** Opening Data records block **
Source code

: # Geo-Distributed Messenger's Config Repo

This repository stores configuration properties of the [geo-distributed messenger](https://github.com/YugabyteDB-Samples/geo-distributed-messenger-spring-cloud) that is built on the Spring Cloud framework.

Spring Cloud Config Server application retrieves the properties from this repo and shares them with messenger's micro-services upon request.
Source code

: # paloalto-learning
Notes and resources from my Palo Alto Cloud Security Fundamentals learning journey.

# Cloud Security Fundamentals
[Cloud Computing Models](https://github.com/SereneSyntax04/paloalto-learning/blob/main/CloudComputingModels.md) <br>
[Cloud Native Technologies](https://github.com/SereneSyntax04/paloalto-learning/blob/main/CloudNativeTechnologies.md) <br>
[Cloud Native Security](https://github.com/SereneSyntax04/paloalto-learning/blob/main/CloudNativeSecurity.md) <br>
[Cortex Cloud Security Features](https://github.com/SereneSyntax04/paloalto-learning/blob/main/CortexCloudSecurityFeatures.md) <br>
** Closing Data records block **
**Try it**
Exactly as they stand, repeat all the records.

**Expected answer**
Source code

: # Geo-Distributed Messenger's Config Repo

This repository stores configuration properties of the [geo-distributed messenger](https://github.com/YugabyteDB-Samples/geo-distributed-messenger-spring-cloud) that is built on the Spring Cloud framework.

Spring Cloud Config Server application retrieves the properties from this repo and shares them with messenger's micro-services upon request.
Source code

: # paloalto-learning
Notes and resources from my Palo Alto Cloud Security Fundamentals learning journey.

# Cloud Security Fundamentals
[Cloud Computing Models](https://github.com/SereneSyntax04/paloalto-learning/blob/main/CloudComputingModels.md) <br>
[Cloud Native Technologies](https://github.com/SereneSyntax04/paloalto-learning/blob/main/CloudNativeTechnologies.md) <br>
[Cloud Native Security](https://github.com/SereneSyntax04/paloalto-learning/blob/main/CloudNativeSecurity.md) <br>
[Cortex Cloud Security Features](https://github.com/SereneSyntax04/paloalto-learning/blob/main/CortexCloudSecurityFeatures.md) <br>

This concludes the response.